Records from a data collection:
+++

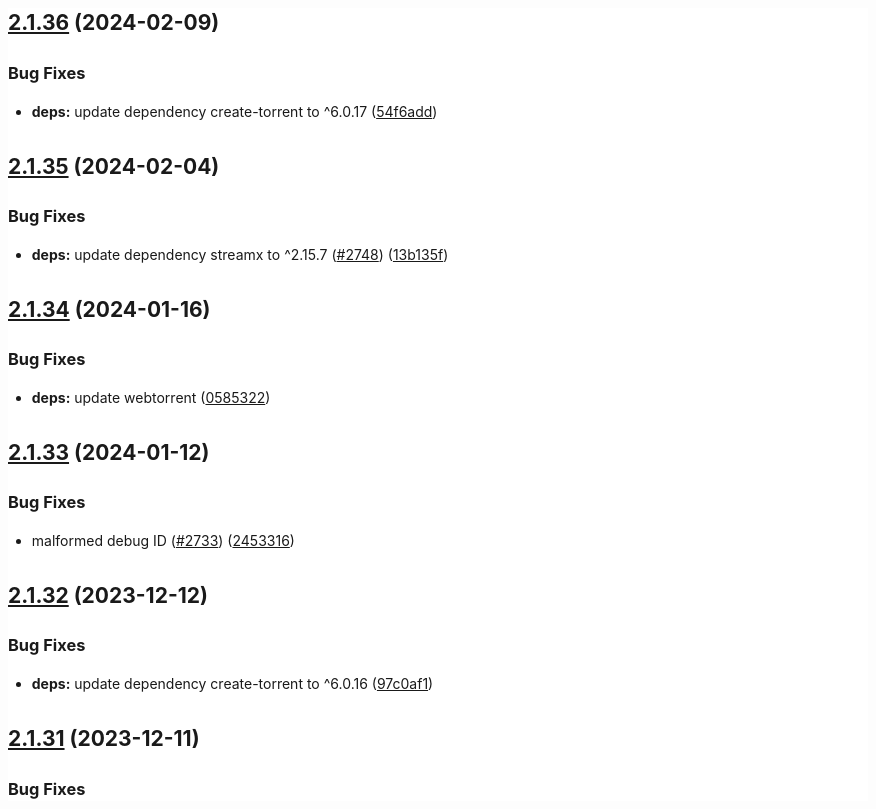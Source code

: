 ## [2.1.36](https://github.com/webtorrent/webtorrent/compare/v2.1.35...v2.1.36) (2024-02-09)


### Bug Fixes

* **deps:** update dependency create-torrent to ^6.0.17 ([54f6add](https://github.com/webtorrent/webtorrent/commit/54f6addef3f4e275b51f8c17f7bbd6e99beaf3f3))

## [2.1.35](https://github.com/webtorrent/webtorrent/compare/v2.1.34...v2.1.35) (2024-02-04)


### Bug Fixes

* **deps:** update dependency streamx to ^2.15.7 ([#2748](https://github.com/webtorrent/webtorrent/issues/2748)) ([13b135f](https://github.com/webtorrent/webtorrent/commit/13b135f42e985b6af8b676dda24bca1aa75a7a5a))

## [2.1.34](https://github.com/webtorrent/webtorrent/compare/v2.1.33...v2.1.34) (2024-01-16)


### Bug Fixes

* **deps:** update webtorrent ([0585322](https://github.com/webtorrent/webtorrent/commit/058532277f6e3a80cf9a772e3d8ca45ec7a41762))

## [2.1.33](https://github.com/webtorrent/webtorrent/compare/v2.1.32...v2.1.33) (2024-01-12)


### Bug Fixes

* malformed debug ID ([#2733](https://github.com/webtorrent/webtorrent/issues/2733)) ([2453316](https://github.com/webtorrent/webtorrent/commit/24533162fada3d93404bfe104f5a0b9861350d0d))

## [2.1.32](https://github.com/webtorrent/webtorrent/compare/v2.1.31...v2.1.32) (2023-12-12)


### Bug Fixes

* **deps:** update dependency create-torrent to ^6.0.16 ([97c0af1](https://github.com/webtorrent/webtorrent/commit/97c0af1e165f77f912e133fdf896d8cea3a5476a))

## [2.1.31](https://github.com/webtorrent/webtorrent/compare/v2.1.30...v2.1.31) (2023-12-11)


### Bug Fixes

+++

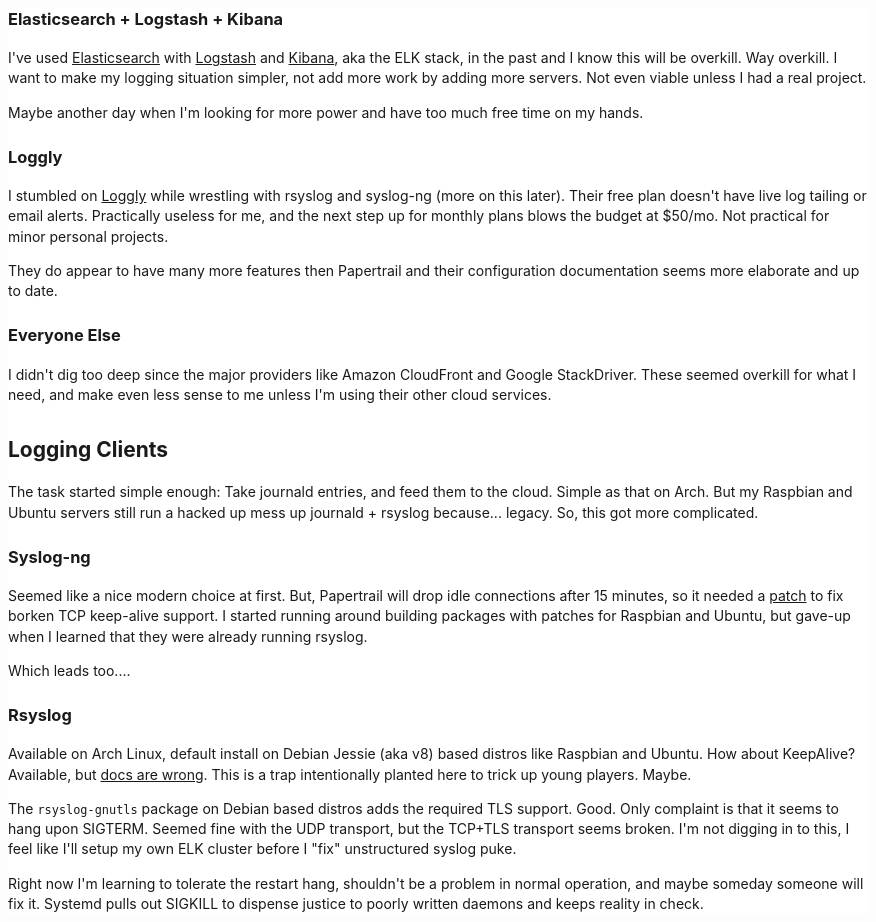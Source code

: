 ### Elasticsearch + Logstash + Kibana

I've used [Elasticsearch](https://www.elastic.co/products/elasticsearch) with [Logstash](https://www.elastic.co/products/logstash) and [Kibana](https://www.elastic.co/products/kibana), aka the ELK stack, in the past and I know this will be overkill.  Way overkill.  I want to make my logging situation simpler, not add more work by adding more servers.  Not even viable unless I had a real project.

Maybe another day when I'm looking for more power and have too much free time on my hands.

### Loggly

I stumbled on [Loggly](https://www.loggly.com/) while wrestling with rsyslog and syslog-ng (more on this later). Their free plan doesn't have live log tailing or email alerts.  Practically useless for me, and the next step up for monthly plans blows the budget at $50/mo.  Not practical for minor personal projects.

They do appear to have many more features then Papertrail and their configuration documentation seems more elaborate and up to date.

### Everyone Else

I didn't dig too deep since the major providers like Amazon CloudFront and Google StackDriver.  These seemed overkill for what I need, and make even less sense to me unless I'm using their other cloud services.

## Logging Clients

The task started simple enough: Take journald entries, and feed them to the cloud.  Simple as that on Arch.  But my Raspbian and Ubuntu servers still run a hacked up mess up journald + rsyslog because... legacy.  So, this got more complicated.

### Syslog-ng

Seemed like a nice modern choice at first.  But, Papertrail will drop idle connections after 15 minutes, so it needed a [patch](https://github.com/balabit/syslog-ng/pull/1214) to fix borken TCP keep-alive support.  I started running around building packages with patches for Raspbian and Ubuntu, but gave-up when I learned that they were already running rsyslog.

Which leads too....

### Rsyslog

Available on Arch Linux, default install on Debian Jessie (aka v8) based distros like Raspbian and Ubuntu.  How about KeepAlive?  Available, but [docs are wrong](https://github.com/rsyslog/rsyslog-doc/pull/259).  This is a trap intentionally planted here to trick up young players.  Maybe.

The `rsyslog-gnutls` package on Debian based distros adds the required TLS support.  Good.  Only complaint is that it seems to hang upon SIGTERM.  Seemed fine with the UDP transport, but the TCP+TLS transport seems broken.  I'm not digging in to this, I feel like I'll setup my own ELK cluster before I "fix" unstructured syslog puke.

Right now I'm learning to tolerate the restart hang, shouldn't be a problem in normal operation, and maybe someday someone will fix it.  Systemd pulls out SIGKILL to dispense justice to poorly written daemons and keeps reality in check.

+++

* What the task asks
Which lines above contain the word "free"? List them.

* Your response
Maybe another day when I'm looking for more power and have too much free time on my hands.
I stumbled on [Loggly](https://www.loggly.com/) while wrestling with rsyslog and syslog-ng (more on this later). Their free plan doesn't have live log tailing or email alerts.  Practically useless for me, and the next step up for monthly plans blows the budget at $50/mo.  Not practical for minor personal projects.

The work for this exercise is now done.